Somerville Egg Farm has three new family members and they couldn’t be cuter or quirkier. Eddy No Toes, Esmeralda and Eugenie the emus have been on the farm for about three months since being rescued from an elderly couple in Gisborne who couldn’t look after them anymore. Linda Napolitano loves her new ‘odd’ additions. “They are beautiful animals. The females make this drumming noise while the male remains silent. They are very curious and don’t think anything of coming up to you to see what’s going on. Of course, food is a huge motivator. They’ll peck at anything but mainly eat the feed we give the chooks. It’s hilarious when the chickens are pecking around their feet and legs. They look like they’re walking on hot coals. They are pretty wacky.”
Eddy No Toes (he doesn’t have any talons), Esmeralda and Eugenie have slotted in nicely to farm life. There’s the shelter in the middle of the paddock that they never use — preferring to get some shut-eye somewhere on the perimeter or near a tree — and the bizarre attraction to blonde-haired people. Linda continues. “They’re not aggressive at all but seem to prefer blondes. They go up to them in search of food — and yes, they do peck, but it doesn’t hurt.”

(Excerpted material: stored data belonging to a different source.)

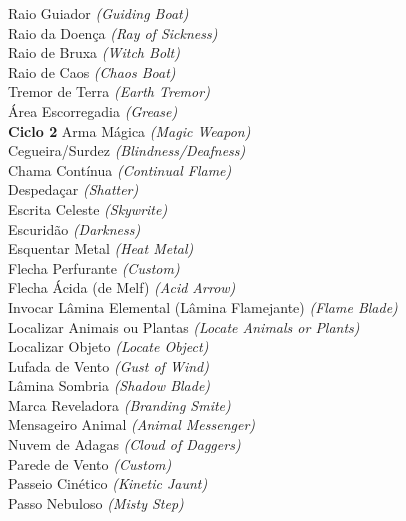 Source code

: \documentclass{RPG_Adventure}[2021/10/20]
\begin{document}
{\normalsize Raio Guiador \textit{(Guiding Boat)}\\ }
{\normalsize Raio da Doença \textit{(Ray of Sickness)}\\ }
{\normalsize Raio de Bruxa \textit{(Witch Bolt)}\\ }
{\normalsize Raio de Caos \textit{(Chaos Boat)}\\ }
{\normalsize Tremor de Terra \textit{(Earth Tremor)}\\ }
{\normalsize Área Escorregadia \textit{(Grease)}\\ }
\jump\noindent\textbf{Ciclo 2}
{\normalsize Arma Mágica \textit{(Magic Weapon)}\\ }
{\normalsize Cegueira/Surdez \textit{(Blindness/Deafness)}\\ }
{\normalsize Chama Contínua \textit{(Continual Flame)}\\ }
{\normalsize Despedaçar \textit{(Shatter)}\\ }
{\normalsize Escrita Celeste \textit{(Skywrite)}\\ }
{\normalsize Escuridão \textit{(Darkness)}\\ }
{\normalsize Esquentar Metal \textit{(Heat Metal)}\\ }
{\normalsize Flecha Perfurante \textit{(Custom)}\\ }
{\normalsize Flecha Ácida (de Melf) \textit{(Acid Arrow)}\\ }
{\normalsize Invocar Lâmina Elemental (Lâmina Flamejante) \textit{(Flame Blade)}\\ }
{\normalsize Localizar Animais ou Plantas \textit{(Locate Animals or Plants)}\\ }
{\normalsize Localizar Objeto \textit{(Locate Object)}\\ }
{\normalsize Lufada de Vento \textit{(Gust of Wind)}\\ }
{\normalsize Lâmina Sombria \textit{(Shadow Blade)}\\ }
{\normalsize Marca Reveladora \textit{(Branding Smite)}\\ }
{\normalsize Mensageiro Animal \textit{(Animal Messenger)}\\ }
{\normalsize Nuvem de Adagas \textit{(Cloud of Daggers)}\\ }
{\normalsize Parede de Vento \textit{(Custom)}\\ }
{\normalsize Passeio Cinético \textit{(Kinetic Jaunt)}\\ }
{\normalsize Passo Nebuloso \textit{(Misty Step)}\\ }
\end{document}
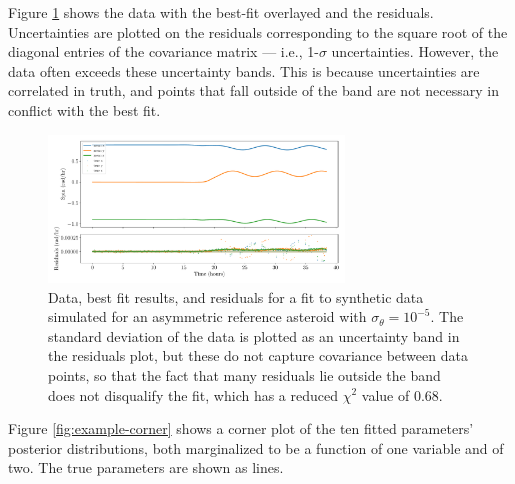 \documentclass{aastex631}
\begin{document}
Figure \ref{fig:example-residuals} shows the data with the best-fit overlayed and the residuals. Uncertainties are plotted on the residuals corresponding to the square root of the diagonal entries of the covariance matrix --- i.e., 1-$\sigma$ uncertainties. However, the data often exceeds these uncertainty bands. This is because uncertainties are correlated in truth, and points that fall outside of the band are not necessary in conflict with the best fit.

\begin{figure}
  \centering
  \includegraphics[width=0.7\textwidth]{example-residuals.pdf}
  \caption{Data, best fit results, and residuals for a fit to synthetic data simulated for an asymmetric reference asteroid with $\sigma_\theta = 10^{-5}$. The standard deviation of the data is plotted as an uncertainty band in the residuals plot, but these do not capture covariance between data points, so that the fact that many residuals lie outside the band does not disqualify the fit, which has a reduced $\chi^2$ value of 0.68.}
  \label{fig:example-residuals}
\end{figure}

Figure \ref{fig:example-corner} shows a corner plot of the ten fitted parameters' posterior distributions, both marginalized to be a function of one variable and of two. The true parameters are shown as lines.
\end{document}
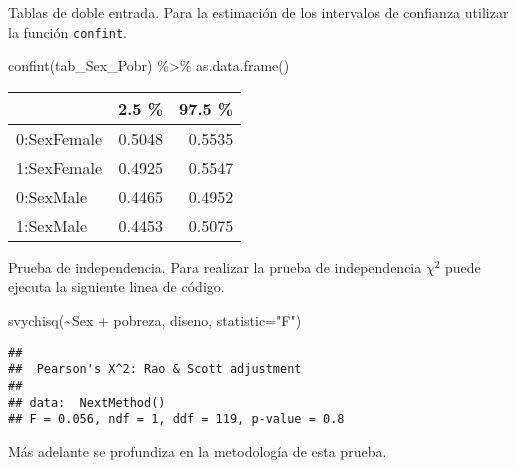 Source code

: \documentclass[
  ignorenonframetext,
]{beamer}
\newenvironment{Shaded}{\begin{snugshade}}{\end{snugshade}}
\newcommand{\AttributeTok}[1]{\textcolor[rgb]{0.77,0.63,0.00}{#1}}
\newcommand{\FunctionTok}[1]{\textcolor[rgb]{0.00,0.00,0.00}{#1}}
\newcommand{\NormalTok}[1]{#1}
\newcommand{\SpecialCharTok}[1]{\textcolor[rgb]{0.00,0.00,0.00}{#1}}
\newcommand{\StringTok}[1]{\textcolor[rgb]{0.31,0.60,0.02}{#1}}
\begin{document}
\begin{frame}[fragile]{Tablas de doble entrada.}
\protect\hypertarget{tablas-de-doble-entrada.-1}{}
Para la estimación de los intervalos de confianza utilizar la función
\texttt{confint}.

\begin{Shaded}
\begin{Highlighting}[]
\FunctionTok{confint}\NormalTok{(tab\_Sex\_Pobr) }\SpecialCharTok{\%\textgreater{}\%} \FunctionTok{as.data.frame}\NormalTok{()}
\end{Highlighting}
\end{Shaded}

\begin{longtable}[]{@{}lrr@{}}
\toprule
& 2.5 \% & 97.5 \% \\
\midrule
\endhead
0:SexFemale & 0.5048 & 0.5535 \\
1:SexFemale & 0.4925 & 0.5547 \\
0:SexMale & 0.4465 & 0.4952 \\
1:SexMale & 0.4453 & 0.5075 \\
\bottomrule
\end{longtable}
\end{frame}

\begin{frame}[fragile]{Prueba de independencia.}
\protect\hypertarget{prueba-de-independencia.}{}
Para realizar la prueba de independencia \(\chi^{2}\) puede ejecuta la
siguiente linea de código.

\begin{Shaded}
\begin{Highlighting}[]
\FunctionTok{svychisq}\NormalTok{(}\SpecialCharTok{\textasciitilde{}}\NormalTok{Sex }\SpecialCharTok{+}\NormalTok{ pobreza, diseno, }\AttributeTok{statistic=}\StringTok{"F"}\NormalTok{)}
\end{Highlighting}
\end{Shaded}

\begin{verbatim}
## 
##  Pearson's X^2: Rao & Scott adjustment
## 
## data:  NextMethod()
## F = 0.056, ndf = 1, ddf = 119, p-value = 0.8
\end{verbatim}

Más adelante se profundiza en la metodología de esta prueba.
\end{frame}
\end{document}
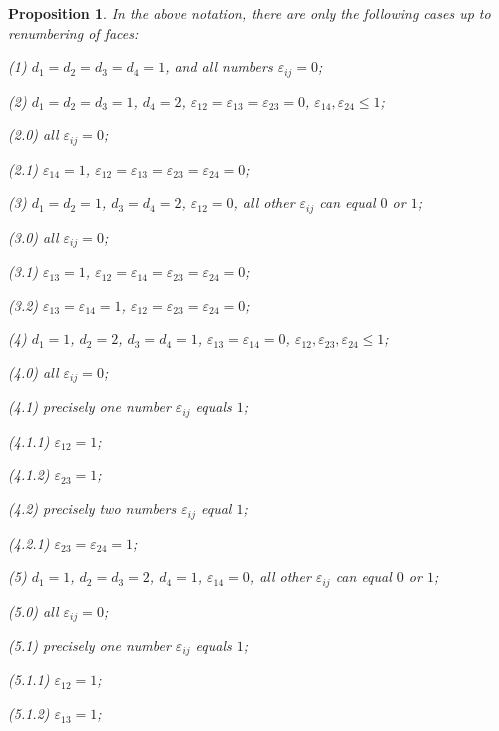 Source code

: \documentclass[14pt]{article}
\newtheorem{proposition}{\indent Proposition}[section]
\begin{document}
\begin{proposition}\label{per-sluch}
In the above notation, there are only
 the following cases up to renumbering of faces:

(1) $d_1 = d_2 = d_3 = d_4 = 1$,  and all numbers $\varepsilon_{ij} = 0$;

(2) $d_1 = d_2 = d_3 =  1$, $d_4 = 2$, $\varepsilon_{12}
= \varepsilon_{13} =\varepsilon_{23} = 0$,
$\varepsilon_{14}, \varepsilon_{24} \le 1$;

\hskip 0.5cm (2.0) all $\varepsilon_{ij} = 0$;

\hskip 0.5cm (2.1) $\varepsilon_{14} = 1$, $\varepsilon_{12}
= \varepsilon_{13} =\varepsilon_{23} =
\varepsilon_{24}= 0$;

(3) $d_1 = d_2 = 1$, $d_3 = d_4 = 2$, $\varepsilon_{12} = 0$,
all other $\varepsilon_{ij}$ can equal $0$ or $1$;

\hskip 0.5cm (3.0) all $\varepsilon_{ij} = 0$;


\hskip 0.5cm (3.1)  $\varepsilon_{13} = 1$, $\varepsilon_{12}
= \varepsilon_{14} =\varepsilon_{23} =
\varepsilon_{24}= 0$;


\hskip 0.5cm (3.2)  $\varepsilon_{13} = \varepsilon_{14} = 1$,
$\varepsilon_{12}  =\varepsilon_{23} =
\varepsilon_{24}= 0$;


(4) $d_1 = 1$, $d_2 =  2$,  $d_3 = d_4 = 1$, $\varepsilon_{13}
= \varepsilon_{14} =
0$, $\varepsilon_{12}, \varepsilon_{23},  \varepsilon_{24} \le 1$;

\hskip 0.5cm (4.0) all $\varepsilon_{ij} = 0$;

\hskip 0.5cm (4.1) precisely one number  $\varepsilon_{ij}$ equals $1$;

\hskip 1cm (4.1.1)  $\varepsilon_{12} = 1$;

\hskip 1cm (4.1.2)  $\varepsilon_{23} = 1$;

\hskip 0.5cm (4.2) precisely two numbers  $\varepsilon_{ij}$ equal $1$;

\hskip 1cm (4.2.1)  $\varepsilon_{23} = \varepsilon_{24} = 1$;

(5) $d_1 = 1$, $d_2 = d_3 = 2$,  $d_4 = 1$, $\varepsilon_{14} = 0$,
all other $\varepsilon_{ij}$ can equal  $0$ or $1$;

\hskip 0.5cm (5.0) all $\varepsilon_{ij} = 0$;

\hskip 0.5cm (5.1) precisely one number  $\varepsilon_{ij}$ equals $1$;

\hskip 1cm (5.1.1)  $\varepsilon_{12} = 1$;

\hskip 1cm (5.1.2)  $\varepsilon_{13} = 1$;


\end{proposition}
\end{document}
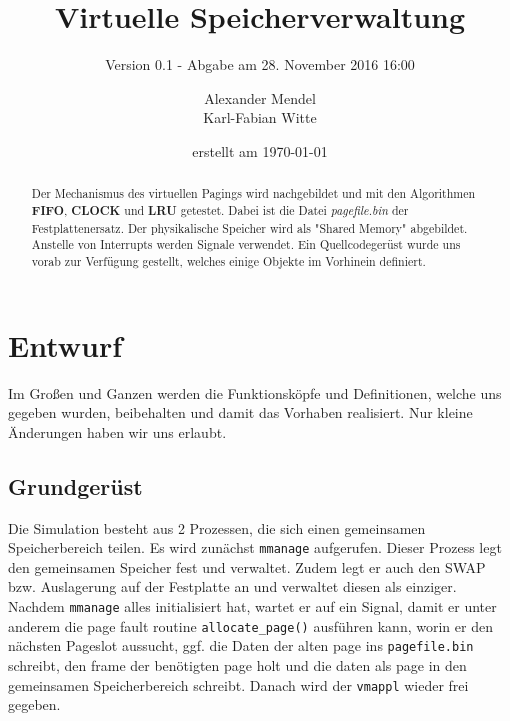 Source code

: \documentclass[
   draft=false
  ,paper=a4
  ,twoside=false
  ,fontsize=11pt
  ,headsepline
  ,BCOR10mm
  ,DIV11
  ,parskip=full+
]{scrartcl} %
\begin{document}
\titlehead{Betriebssysteme WS 2016 Praktikum 03}%
\subject{BS Praktikumsaufgabe 03}
\title{Virtuelle Speicherverwaltung}
\subtitle{Version 0.1 - Abgabe am 28. November 2016 16:00}
\author{Alexander Mendel \\ Karl-Fabian Witte}
\date{erstellt am \today}%
\maketitle%
\begin{abstract}
    Der Mechanismus des virtuellen Pagings wird nachgebildet und
    mit den Algorithmen \textbf{FIFO}, \textbf{CLOCK} und \textbf{LRU} 
    getestet. Dabei ist die Datei 
    \emph{pagefile.bin} der Festplattenersatz. Der physikalische Speicher 
    wird als
    "{}Shared Memory"{} abgebildet. Anstelle von Interrupts werden
    Signale verwendet. Ein Quellcodegerüst wurde uns vorab zur 
    Verfügung gestellt, welches einige Objekte im Vorhinein definiert. 
    \end{abstract}
\tableofcontents
\flushleft
\section{Entwurf}
Im Großen und Ganzen werden die Funktionsköpfe und Definitionen, welche 
uns gegeben wurden, beibehalten und damit das Vorhaben realisiert. Nur kleine
Änderungen haben wir uns erlaubt. 

    \subsection{Grundgerüst}
        Die Simulation besteht aus 2 Prozessen, die sich einen gemeinsamen 
        Speicherbereich teilen. Es wird zunächst \texttt{mmanage} aufgerufen. 
        Dieser Prozess legt den gemeinsamen Speicher fest und verwaltet. Zudem 
        legt er auch den SWAP bzw. Auslagerung auf der Festplatte an und 
        verwaltet diesen als einziger. Nachdem \texttt{mmanage} alles 
        initialisiert hat, wartet er auf ein Signal, damit er unter anderem 
        die page fault routine \texttt{allocate\_page()} ausführen kann, worin 
        er den nächsten Pageslot aussucht, ggf. die Daten der alten page ins 
        \texttt{pagefile.bin} schreibt, den frame der benötigten page holt 
        und die daten als page in den gemeinsamen Speicherbereich schreibt. Danach
        wird der \texttt{vmappl} wieder frei gegeben.
        
\end{document}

Searching through the scrub for anything they can find is a big pastime, a bit of kicking and the occasional run. There is plenty of space at Somerville Egg Farm for getting some exercise. “We walk around the perimeter every day to check the fences to keep the chooks safe from foxes and are finding emu feathers on the ground. I’ve given them to a pottery artist who has singed them and placed them into pots so we’ll have something to remind us of them for ever. I just love them.”
If you’d like to meet some of Australia’s largest native birds that are related to the ostrich, drop by Somerville Egg Farm in Moorooduc to meet the three Es.